Embora o histórico familiar seja um fator de risco reconhecido para o CG, à base molecular da agregação familiar e a transmissão intrafamiliar da H.pylori não são claras. O câncer gástrico familiar geralmente indica apenas um histórico familiar positivo, enquanto o câncer gástrico hereditário sugere alterações em genes específicos.(1616. Boland CR, Yurgelun MB. Historical perspective on familial gastric cancer. Cell Mol Gastroenterol Hepatol. 2017;3(2):192-200. Review.) Apesar das recomendações atuais de rastrear e erradicar a H.pylori entre os membros familiares de pacientes com CG, as estratégias de acompanhamento, triagem e intervalo de vigilância neste grupo de alto risco, não foram bem estabelecidas pelas diretrizes mundiais.(1515. Choi IJ, Kim CG, Lee JY, Kim YI, Kook MC, Park B, et al. Family history of gastric cancer and helicobacter pylori treatment. N Engl J Med. 2020;382(5):427-36., 1717. Ding SZ. Global whole family based-Helicobacter pylori eradication strategy to prevent its related diseases and gastric cancer. World J Gastroenterol. 2020;26(10):995-1004. Review.)
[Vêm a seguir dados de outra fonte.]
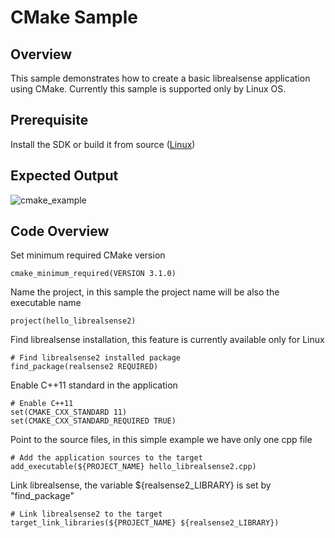 # CMake Sample

## Overview

This sample demonstrates how to create a basic librealsense application using CMake.
Currently this sample is supported only by Linux OS.

## Prerequisite
Install the SDK or build it from source  ([Linux](https://github.com/IntelRealSense/librealsense/blob/master/doc/distribution_linux.md))

## Expected Output
![cmake_example](https://user-images.githubusercontent.com/18511514/48919868-06bb9400-ee9e-11e8-9c93-5bca41d5954c.PNG)

## Code Overview 

Set minimum required CMake version
```
cmake_minimum_required(VERSION 3.1.0)
```

Name the project, in this sample the project name will be also the executable name
```
project(hello_librealsense2)
```

Find librealsense installation, this feature is currently available only for Linux 
```
# Find librealsense2 installed package
find_package(realsense2 REQUIRED)
```

Enable C++11 standard in the application
```
# Enable C++11
set(CMAKE_CXX_STANDARD 11)
set(CMAKE_CXX_STANDARD_REQUIRED TRUE)
```

Point to the source files, in this simple example we have only one cpp file
```
# Add the application sources to the target
add_executable(${PROJECT_NAME} hello_librealsense2.cpp)
```

Link librealsense, the variable ${realsense2_LIBRARY} is set by "find_package"
```
# Link librealsense2 to the target
target_link_libraries(${PROJECT_NAME} ${realsense2_LIBRARY})
```

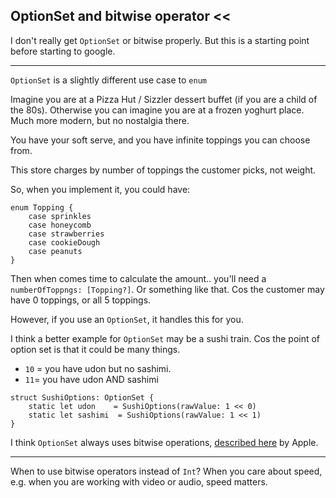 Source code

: ## OptionSet and bitwise operator <<

I don't really get `OptionSet` or bitwise properly.
But this is a starting point before starting to google.

----

`OptionSet` is a slightly different use case to `enum`

Imagine you are at a Pizza Hut / Sizzler dessert buffet (if you are a child of the 80s). 
Otherwise you can imagine you are at a frozen yoghurt place. Much more modern, but no nostalgia there.

You have your soft serve, and you have infinite toppings you can choose from.

This store charges by number of toppings the customer picks, not weight.

So, when you implement it, you could have:

```
enum Topping {
    case sprinkles
    case honeycomb
    case strawberries
    case cookieDough
    case peanuts
}
```

Then when comes time to calculate the amount.. you'll need a `numberOfToppngs: [Topping?]`. Or something like that. Cos the customer may have 0 toppings, or all 5 toppings.

However, if you use an `OptionSet`, it handles this for you.

I think a better example for `OptionSet` may be a sushi train.
Cos the point of option set is that it could be many things.
* `10` = you have udon but no sashimi.
* `11`= you have udon AND sashimi


```
struct SushiOptions: OptionSet {
    static let udon    = SushiOptions(rawValue: 1 << 0)
    static let sashimi  = SushiOptions(rawValue: 1 << 1)
}
```

I think `OptionSet` always uses bitwise operations, [described here](https://docs.swift.org/swift-book/LanguageGuide/AdvancedOperators.html) by Apple.



-----

When to use bitwise operators instead of `Int`?
When you care about speed, e.g. when you are working with video or audio, speed matters. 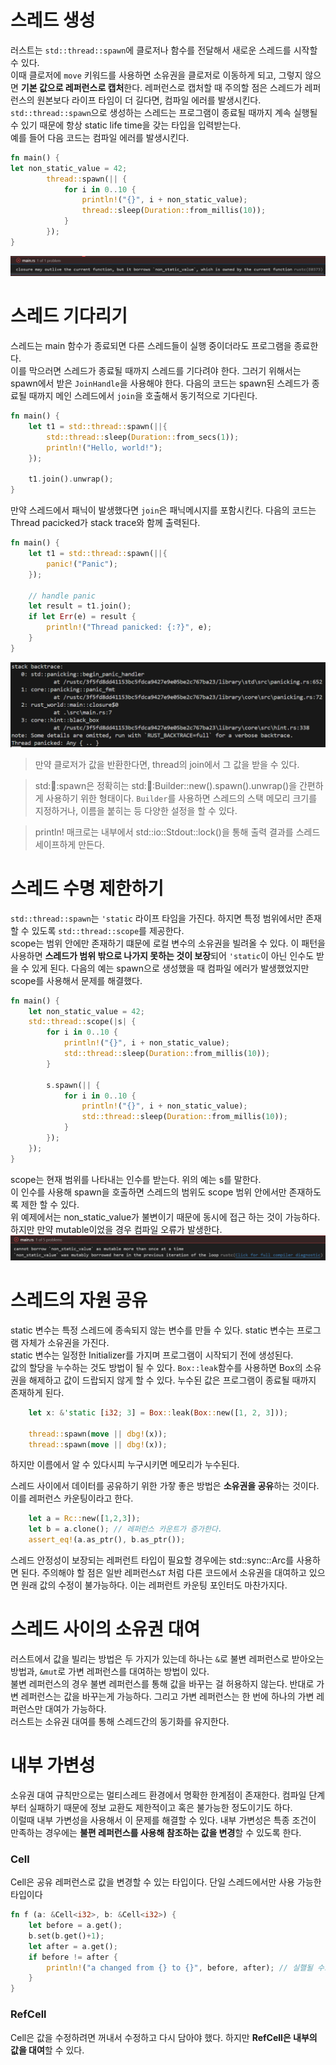 # 스레드 생성
러스트는 `std::thread::spawn`에 클로저나 함수를 전달해서 새로운 스레드를 시작할 수 있다.  
이때 클로저에 `move` 키워드를 사용하면 소유권을 클로저로 이동하게 되고, 그렇지 않으면 **기본 값으로 레퍼런스로 캡처**한다. 레퍼런스로 캡처할 때 주의할 점은 스레드가 레퍼런스의 원본보다 라이프 타임이 더 길다면, 컴파일 에러를 발생시킨다.  
`std::thread::spawn`으로 생성하는 스레드는 프로그램이 종료될 때까지 계속 실행될 수 있기 때문에 항상 static life time을 갖는 타입을 입력받는다.  
예를 들어 다음 코드는 컴파일 에러를 발생시킨다.
```rust
fn main() {
let non_static_value = 42;
        thread::spawn(|| {
            for i in 0..10 {
                println!("{}", i + non_static_value);
                thread::sleep(Duration::from_millis(10));
            }
        });
}
```
![alt text](image.png)  

# 스레드 기다리기
스레드는 main 함수가 종료되면 다른 스레드들이 실행 중이더라도 프로그램을 종료한다.  
이를 막으러면 스레드가 종료될 때까지 스레드를 기다려야 한다. 그러기 위해서는 spawn에서 받은 `JoinHandle`을 사용해야 한다.
다음의 코드는 spawn된 스레드가 종료될 때까지 메인 스레드에서 `join`을 호출해서 동기적으로 기다린다.
```rust
fn main() {
    let t1 = std::thread::spawn(||{
        std::thread::sleep(Duration::from_secs(1));
        println!("Hello, world!");
    });
    
    t1.join().unwrap();
}
```
만약 스레드에서 패닉이 발생했다면 `join`은 패닉메시지를 포함시킨다.
다음의 코드는 Thread pacicked가 stack trace와 함께 출력된다.
```rust
fn main() {
    let t1 = std::thread::spawn(||{
        panic!("Panic");
    });
    
    // handle panic
    let result = t1.join();
    if let Err(e) = result {
        println!("Thread panicked: {:?}", e);
    }
}
```
![alt text](image-1.png)

> 만약 클로저가 값을 반환한다면, thread의 join에서 그 값을 받을 수 있다.  

> std::thread::spawn은 정확히는 std::thread::Builder::new().spawn().unwrap()을 간편하게 사용하기 위한 형태이다. `Builder`를 사용하면 스레드의 스택 메모리 크기를 지정하거나, 이름을 붙히는 등 다양한 설정을 할 수 있다.

> println! 매크로는 내부에서 std::io::Stdout::lock()을 통해 출력 결과를 스레드 세이프하게 만든다.

# 스레드 수명 제한하기
`std::thread::spawn`는 `'static` 라이프 타임을 가진다. 하지면 특정 범위에서만 존재할 수 있도록 `std::thread::scope`를 제공한다.  
scope는 범위 안에만 존재하기 떄문에 로컬 변수의 소유권을 빌려올 수 있다. 이 패턴을 사용하면 **스레드가 범위 밖으로 나가지 못하는 것이 보장**되어 `'static`이 아닌 인수도 받을 수 있게 된다.
다음의 예는 spawn으로 생성했을 때 컴파일 에러가 발생했었지만 scope를 사용해서 문제를 해결했다.
```rust
fn main() {
    let non_static_value = 42;
    std::thread::scope(|s| {
        for i in 0..10 {
            println!("{}", i + non_static_value);
            std::thread::sleep(Duration::from_millis(10));
        }
        
        s.spawn(|| {
            for i in 0..10 {
                println!("{}", i + non_static_value);
                std::thread::sleep(Duration::from_millis(10));
            }
        });
    });
}
```
scope는 현재 범위를 나타내는 인수를 받는다. 위의 예는 s를 말한다.  
이 인수를 사용해 spawn을 호출하면 스레드의 범위도 scope 범위 안에서만 존재하도록 제한 할 수 있다.  
위 예제에서는 non_static_value가 불변이기 때문에 동시에 접근 하는 것이 가능하다. 하지만 만약 mutable이었을 경우 컴파일 오류가 발생한다.
![alt text](image-2.png)

# 스레드의 자원 공유
static 변수는 특정 스레드에 종속되지 않는 변수를 만들 수 있다. static 변수는 프로그램 자체가 소유권을 가진다.  
static 변수는 일정한 Initializer를 가지며 프로그램이 시작되기 전에 생성된다.  
값의 할당을 누수하는 것도 방법이 될 수 있다. `Box::leak`함수를 사용하면 Box의 소유권을 해제하고 값이 드랍되지 않게 할 수 있다. 누수된 값은 프로그램이 종료될 때까지 존재하게 된다.
```rust
    let x: &'static [i32; 3] = Box::leak(Box::new([1, 2, 3]));

    thread::spawn(move || dbg!(x));
    thread::spawn(move || dbg!(x));
```
하지만 이름에서 알 수 있다시피 누구시키면 메모리가 누수된다.  

스레드 사이에서 데이터를 공유하기 위한 가잫 좋은 방법은 **소유권을 공유**하는 것이다. 이를 레퍼런스 카운팅이라고 한다.  
```rust
    let a = Rc::new([1,2,3]);
    let b = a.clone(); // 레퍼런스 카운트가 증가한다.
    assert_eq!(a.as_ptr(), b.as_ptr());
```
스레드 안정성이 보장되는 레퍼런트 타입이 필요할 경우에는 std::sync::Arc를 사용하면 된다.
주의해야 할 점은 일반 레퍼런스`&T` 처럼 다른 코드에서 소유권을 대여하고 있으면 원래 값의 수정이 불가능하다. 이는 레퍼런트 카운팅 포인터도 마찬가지다.

# 스레드 사이의 소유권 대여
러스트에서 값을 빌리는 방법은 두 가지가 있는데 하나는 `&`로 불변 레퍼런스로 받아오는 방법과, `&mut`로 가변 레퍼런스를 대여하는 방법이 있다.  
불변 레퍼런스의 경우 불변 레퍼런스를 통해 값을 바꾸는 걸 허용하지 않는다. 반대로 가변 레퍼런스는 값을 바꾸는게 가능하다. 그리고 가변 레퍼런스는 한 번에 하나의 가변 레퍼런스만 대여가 가능하다.  
러스트는 소유권 대여를 통해 스레드간의 동기화를 유지한다.

# 내부 가변성
소유권 대여 규칙만으로는 멀티스레드 환경에서 명확한 한계점이 존재한다. 컴파일 단계부터 실패하기 때문에 정보 교환도 제한적이고 혹은 불가능한 정도이기도 하다.  
이럴때 내부 가변성을 사용해서 이 문제를 해결할 수 있다. 내부 가변성은 특종 조건이 만족하는 경우에는 **불편 레퍼런스를 사용해 참조하는 값을 변경**할 수 있도록 한다.  
### Cell
Cell은 공유 레퍼런스로 값을 변경할 수 있는 타입이다. 단일 스레드에서만 사용 가능한 타입이다
```rust
fn f (a: &Cell<i32>, b: &Cell<i32>) {
    let before = a.get();
    b.set(b.get()+1);
    let after = a.get();
    if before != after {
        println!("a changed from {} to {}", before, after); // 실핼될 수도 있다.
    }
}
```
### RefCell
Cell은 값을 수정하려면 꺼내서 수정하고 다시 담아야 했다. 하지만 **RefCell은 내부의 값을 대여**할 수 있다.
A identificação de indivíduos de alto risco é importante para a vigilância e prevenção do CG. O adequado diagnóstico e tratamento das lesões da mucosa gástrica em estágios iniciais podem reduzir a mortalidade relacionada ao CG, além de contribuir para tratamentos eficazes, com menores custos e aumento da sobrevida.(1818. de Souza Giusti AC, de Oliveira Salvador PT, Dos Santos J, Meira KC, Camacho AR, Guimarães RM, et al. Trends and predictions for gastric cancer mortality in Brazil. World J Gastroenterol. 2016;22(28):6527-38.) As diretrizes atuais recomendam a triagem endoscópica oportuna dos pacientes com sintomas dispépticos, para detectar doenças orgânicas que causam os sintomas do paciente, principalmente para descartar malignidades gastrointestinais superiores.(66. Quach DT, Hiyama T, Gotoda T. Identifying high-risk individuals for gastric cancer surveillance from western and eastern perspectives: Lessons to learn and possibility to develop an integrated approach for daily practice. World J Gastroenterol. 2019;25(27):3546-62. Review.)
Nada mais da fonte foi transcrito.